→ **Work task**:
Across the records, how many lines contain "empty"? Answer with the number alone.

[Opening Data records section]

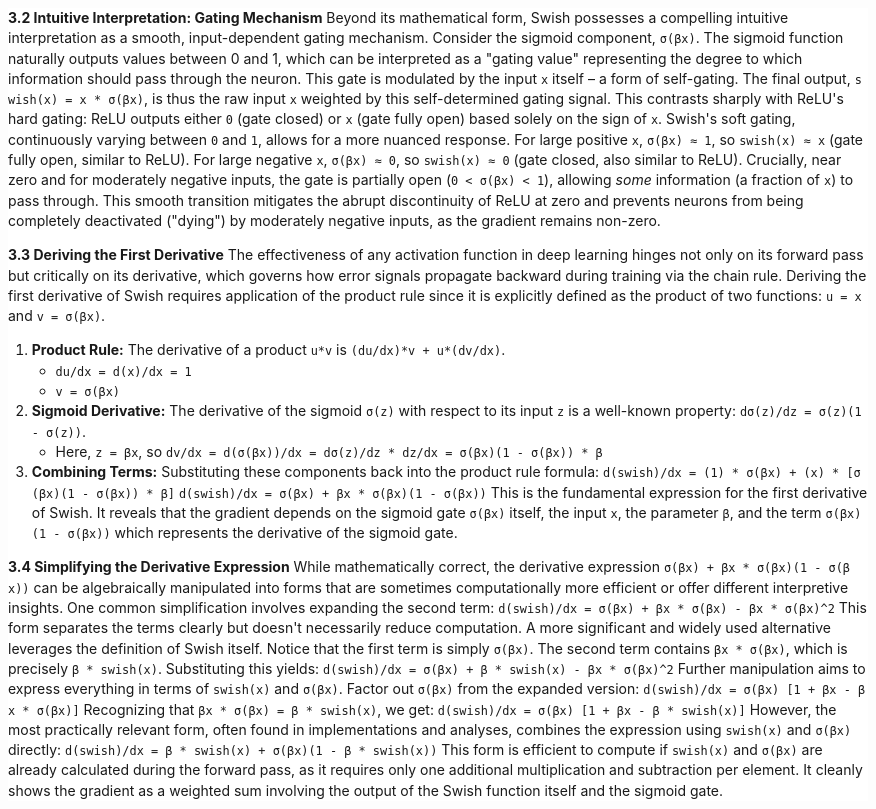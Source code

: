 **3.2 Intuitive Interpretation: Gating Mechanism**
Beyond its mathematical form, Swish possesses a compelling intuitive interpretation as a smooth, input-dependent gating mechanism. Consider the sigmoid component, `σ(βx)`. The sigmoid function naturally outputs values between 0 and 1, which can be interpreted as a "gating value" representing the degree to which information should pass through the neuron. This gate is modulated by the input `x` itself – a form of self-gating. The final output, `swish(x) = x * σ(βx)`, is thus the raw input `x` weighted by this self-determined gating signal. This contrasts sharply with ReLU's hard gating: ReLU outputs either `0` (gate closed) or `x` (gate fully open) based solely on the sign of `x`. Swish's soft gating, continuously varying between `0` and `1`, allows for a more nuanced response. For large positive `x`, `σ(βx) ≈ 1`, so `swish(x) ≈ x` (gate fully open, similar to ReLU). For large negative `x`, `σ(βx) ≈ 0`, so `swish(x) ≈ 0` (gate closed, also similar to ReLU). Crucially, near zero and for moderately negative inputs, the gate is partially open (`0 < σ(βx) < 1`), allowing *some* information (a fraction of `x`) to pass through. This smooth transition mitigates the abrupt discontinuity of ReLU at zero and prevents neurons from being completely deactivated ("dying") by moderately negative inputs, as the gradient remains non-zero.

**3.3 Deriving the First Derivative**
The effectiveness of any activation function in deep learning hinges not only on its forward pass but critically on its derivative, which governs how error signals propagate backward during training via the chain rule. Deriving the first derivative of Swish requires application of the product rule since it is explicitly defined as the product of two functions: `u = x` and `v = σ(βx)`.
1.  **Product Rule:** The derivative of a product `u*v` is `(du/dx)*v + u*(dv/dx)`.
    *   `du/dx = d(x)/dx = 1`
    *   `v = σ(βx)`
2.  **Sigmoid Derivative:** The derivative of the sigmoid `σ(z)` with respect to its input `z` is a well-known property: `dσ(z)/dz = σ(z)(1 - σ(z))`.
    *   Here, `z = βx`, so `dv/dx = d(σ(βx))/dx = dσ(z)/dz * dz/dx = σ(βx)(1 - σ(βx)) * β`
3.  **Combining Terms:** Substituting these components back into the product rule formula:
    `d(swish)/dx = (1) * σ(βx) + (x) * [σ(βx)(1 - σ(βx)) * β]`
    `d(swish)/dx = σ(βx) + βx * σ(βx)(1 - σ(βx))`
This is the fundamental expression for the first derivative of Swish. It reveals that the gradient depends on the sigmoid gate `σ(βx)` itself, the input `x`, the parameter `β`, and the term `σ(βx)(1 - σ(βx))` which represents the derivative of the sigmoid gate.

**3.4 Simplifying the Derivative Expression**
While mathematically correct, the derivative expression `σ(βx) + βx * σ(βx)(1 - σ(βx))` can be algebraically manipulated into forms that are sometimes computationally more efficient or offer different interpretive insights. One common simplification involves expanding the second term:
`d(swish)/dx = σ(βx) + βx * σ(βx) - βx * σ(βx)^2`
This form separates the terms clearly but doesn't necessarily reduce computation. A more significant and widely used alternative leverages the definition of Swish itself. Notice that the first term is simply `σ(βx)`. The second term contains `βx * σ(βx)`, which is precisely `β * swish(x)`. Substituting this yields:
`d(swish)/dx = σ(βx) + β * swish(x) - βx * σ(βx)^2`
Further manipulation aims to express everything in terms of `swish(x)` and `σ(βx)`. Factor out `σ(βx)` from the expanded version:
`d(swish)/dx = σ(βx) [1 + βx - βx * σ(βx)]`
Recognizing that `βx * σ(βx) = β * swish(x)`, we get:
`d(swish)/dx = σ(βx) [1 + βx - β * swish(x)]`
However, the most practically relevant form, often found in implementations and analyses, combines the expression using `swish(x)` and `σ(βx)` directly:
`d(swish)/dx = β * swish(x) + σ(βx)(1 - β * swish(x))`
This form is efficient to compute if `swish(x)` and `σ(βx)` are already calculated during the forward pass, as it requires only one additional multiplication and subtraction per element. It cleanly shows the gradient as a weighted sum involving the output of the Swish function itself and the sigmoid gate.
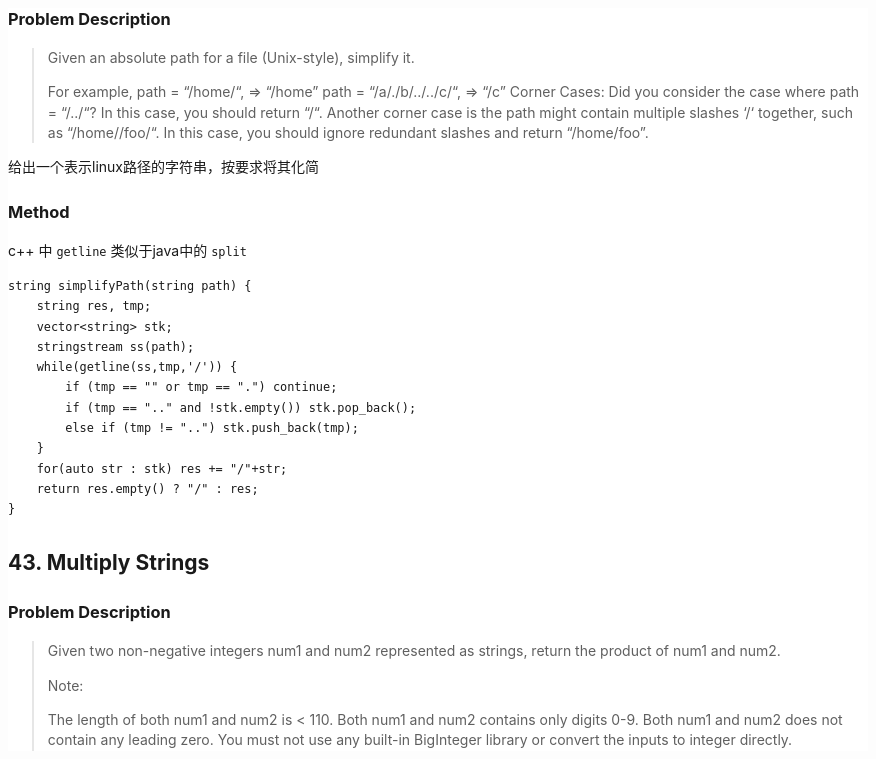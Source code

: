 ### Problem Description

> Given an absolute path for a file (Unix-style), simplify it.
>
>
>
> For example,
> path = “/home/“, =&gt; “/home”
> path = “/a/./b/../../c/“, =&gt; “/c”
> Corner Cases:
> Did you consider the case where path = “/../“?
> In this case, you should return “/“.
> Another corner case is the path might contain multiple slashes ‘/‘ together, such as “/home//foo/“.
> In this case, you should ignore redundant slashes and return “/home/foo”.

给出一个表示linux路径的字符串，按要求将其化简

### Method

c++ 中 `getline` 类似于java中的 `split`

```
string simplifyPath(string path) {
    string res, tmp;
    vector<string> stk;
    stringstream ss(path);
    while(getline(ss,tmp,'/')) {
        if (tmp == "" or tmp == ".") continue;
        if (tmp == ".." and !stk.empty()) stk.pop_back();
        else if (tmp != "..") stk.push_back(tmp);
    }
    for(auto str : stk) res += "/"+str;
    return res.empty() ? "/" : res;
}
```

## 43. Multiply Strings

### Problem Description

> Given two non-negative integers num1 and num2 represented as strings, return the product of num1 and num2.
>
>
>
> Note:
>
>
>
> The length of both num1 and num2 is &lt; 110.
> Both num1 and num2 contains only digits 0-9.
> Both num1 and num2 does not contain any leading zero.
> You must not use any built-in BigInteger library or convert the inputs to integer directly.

[Closing Data records section]

→ **Answer below**:
2